■ **Records for this exercise**:

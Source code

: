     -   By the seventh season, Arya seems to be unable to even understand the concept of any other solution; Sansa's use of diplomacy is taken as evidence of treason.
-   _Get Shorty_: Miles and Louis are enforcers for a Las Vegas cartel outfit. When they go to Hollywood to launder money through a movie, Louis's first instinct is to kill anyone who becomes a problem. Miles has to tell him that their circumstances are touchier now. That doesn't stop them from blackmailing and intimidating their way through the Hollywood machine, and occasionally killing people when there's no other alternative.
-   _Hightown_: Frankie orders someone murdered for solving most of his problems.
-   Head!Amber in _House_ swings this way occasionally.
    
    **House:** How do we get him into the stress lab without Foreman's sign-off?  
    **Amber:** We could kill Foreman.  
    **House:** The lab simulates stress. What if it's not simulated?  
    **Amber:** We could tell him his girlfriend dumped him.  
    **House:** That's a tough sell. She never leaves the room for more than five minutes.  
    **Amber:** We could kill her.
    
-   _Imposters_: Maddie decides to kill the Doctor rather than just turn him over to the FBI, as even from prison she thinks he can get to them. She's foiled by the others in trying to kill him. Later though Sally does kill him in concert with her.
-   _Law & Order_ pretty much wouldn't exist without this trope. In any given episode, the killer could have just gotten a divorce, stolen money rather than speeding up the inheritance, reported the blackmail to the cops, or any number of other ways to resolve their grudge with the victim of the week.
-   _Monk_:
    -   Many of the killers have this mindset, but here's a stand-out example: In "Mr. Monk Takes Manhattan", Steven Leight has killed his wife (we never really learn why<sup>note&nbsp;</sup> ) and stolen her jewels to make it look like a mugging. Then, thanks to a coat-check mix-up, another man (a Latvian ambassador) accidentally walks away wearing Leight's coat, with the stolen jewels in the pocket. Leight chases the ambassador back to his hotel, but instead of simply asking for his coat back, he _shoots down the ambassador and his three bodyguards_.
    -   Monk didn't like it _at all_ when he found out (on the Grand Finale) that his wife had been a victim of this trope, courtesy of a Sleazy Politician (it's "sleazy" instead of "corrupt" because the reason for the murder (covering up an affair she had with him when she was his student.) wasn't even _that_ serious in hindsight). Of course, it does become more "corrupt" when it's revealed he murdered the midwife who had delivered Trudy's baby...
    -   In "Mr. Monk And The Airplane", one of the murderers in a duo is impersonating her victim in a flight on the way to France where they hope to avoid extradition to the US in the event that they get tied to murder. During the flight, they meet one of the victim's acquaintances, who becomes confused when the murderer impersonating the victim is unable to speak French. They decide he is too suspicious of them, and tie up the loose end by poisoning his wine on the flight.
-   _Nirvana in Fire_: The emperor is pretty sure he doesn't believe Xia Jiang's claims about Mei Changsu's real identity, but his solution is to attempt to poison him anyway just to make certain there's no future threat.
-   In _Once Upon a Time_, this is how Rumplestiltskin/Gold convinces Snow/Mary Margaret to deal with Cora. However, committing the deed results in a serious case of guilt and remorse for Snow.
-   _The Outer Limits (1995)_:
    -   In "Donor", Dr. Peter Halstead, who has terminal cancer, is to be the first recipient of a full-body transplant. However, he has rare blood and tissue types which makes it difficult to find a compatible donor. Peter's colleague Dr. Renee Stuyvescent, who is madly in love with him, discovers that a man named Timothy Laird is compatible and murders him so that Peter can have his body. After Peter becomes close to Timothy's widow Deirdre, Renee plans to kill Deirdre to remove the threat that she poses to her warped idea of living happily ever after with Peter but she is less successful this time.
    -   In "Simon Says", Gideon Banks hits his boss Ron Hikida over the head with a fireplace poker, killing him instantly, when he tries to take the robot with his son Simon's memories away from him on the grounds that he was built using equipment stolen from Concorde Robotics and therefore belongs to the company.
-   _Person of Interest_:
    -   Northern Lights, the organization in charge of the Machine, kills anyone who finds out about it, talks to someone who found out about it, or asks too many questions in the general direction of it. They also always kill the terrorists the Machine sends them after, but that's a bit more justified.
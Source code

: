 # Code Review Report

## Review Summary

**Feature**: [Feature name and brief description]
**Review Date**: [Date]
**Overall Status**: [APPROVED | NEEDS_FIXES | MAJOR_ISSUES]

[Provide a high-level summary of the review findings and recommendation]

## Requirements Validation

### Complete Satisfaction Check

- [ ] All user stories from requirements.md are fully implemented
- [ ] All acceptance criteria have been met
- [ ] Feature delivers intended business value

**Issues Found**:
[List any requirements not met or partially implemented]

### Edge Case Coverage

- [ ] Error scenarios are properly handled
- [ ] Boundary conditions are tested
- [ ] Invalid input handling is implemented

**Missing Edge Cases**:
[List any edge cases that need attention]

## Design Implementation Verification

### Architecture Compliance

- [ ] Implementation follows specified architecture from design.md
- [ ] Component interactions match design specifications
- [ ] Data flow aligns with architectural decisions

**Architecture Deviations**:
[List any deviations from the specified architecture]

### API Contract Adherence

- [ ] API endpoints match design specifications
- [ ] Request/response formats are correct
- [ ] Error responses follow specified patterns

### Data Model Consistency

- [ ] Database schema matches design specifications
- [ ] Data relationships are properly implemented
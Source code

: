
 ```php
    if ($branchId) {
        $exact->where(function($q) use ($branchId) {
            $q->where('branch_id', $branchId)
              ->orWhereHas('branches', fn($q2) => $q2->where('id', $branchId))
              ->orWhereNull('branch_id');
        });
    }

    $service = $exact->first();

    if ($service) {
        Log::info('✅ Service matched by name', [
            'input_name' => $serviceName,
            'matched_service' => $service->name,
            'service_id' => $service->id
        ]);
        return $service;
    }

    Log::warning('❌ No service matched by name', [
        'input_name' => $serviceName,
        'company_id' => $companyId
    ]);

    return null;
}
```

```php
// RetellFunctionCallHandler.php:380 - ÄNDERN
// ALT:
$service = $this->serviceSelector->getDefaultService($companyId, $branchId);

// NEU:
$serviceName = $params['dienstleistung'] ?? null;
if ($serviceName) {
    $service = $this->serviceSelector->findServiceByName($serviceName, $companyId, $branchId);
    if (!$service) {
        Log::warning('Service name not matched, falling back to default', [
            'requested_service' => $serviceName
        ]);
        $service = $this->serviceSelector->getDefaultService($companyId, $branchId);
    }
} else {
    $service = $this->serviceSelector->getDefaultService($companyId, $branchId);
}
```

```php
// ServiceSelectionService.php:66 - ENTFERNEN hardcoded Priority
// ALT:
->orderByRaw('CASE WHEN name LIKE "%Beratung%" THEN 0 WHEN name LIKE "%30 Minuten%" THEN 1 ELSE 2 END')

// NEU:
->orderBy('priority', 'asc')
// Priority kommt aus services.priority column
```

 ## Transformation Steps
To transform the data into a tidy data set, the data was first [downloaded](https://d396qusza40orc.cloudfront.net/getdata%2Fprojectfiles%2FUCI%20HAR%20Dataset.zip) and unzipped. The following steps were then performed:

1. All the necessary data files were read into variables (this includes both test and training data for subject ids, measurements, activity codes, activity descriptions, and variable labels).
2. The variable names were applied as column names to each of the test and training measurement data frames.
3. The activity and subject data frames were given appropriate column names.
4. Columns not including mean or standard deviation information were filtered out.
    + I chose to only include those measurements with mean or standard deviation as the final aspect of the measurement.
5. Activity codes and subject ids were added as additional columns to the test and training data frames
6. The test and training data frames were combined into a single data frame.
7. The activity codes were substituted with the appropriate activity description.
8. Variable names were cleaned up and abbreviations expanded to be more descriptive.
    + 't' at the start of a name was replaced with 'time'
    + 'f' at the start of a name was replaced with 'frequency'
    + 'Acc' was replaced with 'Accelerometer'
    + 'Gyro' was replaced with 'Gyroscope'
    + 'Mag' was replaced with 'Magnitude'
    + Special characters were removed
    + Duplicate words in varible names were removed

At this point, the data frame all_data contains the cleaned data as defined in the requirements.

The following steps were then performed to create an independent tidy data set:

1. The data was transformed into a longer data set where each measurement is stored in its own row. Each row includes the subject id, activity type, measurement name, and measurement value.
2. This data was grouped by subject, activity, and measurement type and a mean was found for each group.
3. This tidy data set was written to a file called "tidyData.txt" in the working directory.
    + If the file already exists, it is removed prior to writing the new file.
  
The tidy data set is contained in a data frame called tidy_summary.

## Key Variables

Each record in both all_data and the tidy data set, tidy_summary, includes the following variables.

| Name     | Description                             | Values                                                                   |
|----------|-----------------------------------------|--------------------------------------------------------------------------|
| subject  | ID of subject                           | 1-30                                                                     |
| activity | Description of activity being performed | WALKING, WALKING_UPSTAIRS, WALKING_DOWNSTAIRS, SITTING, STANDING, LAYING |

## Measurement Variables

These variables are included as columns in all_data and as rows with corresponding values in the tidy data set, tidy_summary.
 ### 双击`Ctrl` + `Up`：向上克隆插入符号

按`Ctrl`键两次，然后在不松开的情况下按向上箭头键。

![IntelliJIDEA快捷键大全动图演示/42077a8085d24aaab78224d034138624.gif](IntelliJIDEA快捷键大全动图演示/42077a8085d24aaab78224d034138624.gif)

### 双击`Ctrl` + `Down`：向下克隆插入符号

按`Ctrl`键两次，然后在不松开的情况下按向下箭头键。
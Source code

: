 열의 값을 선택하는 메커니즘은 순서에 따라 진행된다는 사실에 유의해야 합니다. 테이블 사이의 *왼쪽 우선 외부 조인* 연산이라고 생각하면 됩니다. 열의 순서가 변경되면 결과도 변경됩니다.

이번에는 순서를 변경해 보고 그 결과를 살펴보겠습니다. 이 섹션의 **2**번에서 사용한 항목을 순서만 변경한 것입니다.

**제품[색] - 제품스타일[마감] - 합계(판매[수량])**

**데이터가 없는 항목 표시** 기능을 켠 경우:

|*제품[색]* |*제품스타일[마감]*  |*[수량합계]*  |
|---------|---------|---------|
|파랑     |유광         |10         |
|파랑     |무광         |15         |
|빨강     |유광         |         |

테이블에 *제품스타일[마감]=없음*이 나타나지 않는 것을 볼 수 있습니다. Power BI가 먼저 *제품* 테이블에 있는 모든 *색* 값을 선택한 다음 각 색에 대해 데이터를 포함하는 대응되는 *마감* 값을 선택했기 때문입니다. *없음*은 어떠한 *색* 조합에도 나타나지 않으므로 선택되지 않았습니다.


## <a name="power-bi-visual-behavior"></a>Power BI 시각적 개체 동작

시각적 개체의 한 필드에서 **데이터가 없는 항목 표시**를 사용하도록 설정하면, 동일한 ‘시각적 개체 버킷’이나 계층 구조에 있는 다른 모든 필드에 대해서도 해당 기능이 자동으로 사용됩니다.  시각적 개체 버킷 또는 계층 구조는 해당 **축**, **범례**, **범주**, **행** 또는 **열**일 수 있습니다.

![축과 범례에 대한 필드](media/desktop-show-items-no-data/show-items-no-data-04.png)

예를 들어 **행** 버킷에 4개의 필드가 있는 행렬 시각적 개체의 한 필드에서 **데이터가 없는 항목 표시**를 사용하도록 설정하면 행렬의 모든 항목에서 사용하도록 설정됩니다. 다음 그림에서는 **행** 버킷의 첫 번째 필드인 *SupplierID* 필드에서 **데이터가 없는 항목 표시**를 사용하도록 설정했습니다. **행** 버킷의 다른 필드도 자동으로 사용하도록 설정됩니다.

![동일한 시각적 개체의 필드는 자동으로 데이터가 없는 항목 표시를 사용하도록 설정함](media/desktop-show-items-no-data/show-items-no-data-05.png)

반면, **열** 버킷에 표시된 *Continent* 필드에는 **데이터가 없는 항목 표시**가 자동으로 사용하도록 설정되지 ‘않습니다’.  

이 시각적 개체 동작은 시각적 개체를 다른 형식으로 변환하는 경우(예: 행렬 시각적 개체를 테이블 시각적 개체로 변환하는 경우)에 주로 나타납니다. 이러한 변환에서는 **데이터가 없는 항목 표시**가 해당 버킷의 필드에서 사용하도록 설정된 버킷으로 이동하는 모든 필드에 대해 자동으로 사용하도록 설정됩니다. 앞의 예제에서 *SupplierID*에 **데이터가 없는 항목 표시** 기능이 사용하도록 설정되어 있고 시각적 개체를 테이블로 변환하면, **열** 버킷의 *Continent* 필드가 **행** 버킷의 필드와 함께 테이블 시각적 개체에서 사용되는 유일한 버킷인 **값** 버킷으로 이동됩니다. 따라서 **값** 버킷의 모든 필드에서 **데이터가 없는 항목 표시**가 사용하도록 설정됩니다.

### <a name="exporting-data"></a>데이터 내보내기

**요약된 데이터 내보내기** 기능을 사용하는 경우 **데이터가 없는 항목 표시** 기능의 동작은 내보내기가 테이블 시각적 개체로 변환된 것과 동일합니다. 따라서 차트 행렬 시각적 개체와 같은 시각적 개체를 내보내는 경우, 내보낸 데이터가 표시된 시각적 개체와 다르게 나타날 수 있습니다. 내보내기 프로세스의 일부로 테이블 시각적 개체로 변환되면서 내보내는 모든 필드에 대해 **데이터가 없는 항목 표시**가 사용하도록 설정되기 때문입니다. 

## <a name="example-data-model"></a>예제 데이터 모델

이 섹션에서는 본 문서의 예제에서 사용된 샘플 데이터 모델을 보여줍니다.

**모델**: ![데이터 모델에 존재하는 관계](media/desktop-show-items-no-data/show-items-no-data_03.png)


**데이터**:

■ **Work item**: What lines above hold the word "rather"? Pull each one out.

■ **Response to the task**:
-   _Imposters_: Maddie decides to kill the Doctor rather than just turn him over to the FBI, as even from prison she thinks he can get to them. She's foiled by the others in trying to kill him. Later though Sally does kill him in concert with her.
-   _Law & Order_ pretty much wouldn't exist without this trope. In any given episode, the killer could have just gotten a divorce, stolen money rather than speeding up the inheritance, reported the blackmail to the cops, or any number of other ways to resolve their grudge with the victim of the week.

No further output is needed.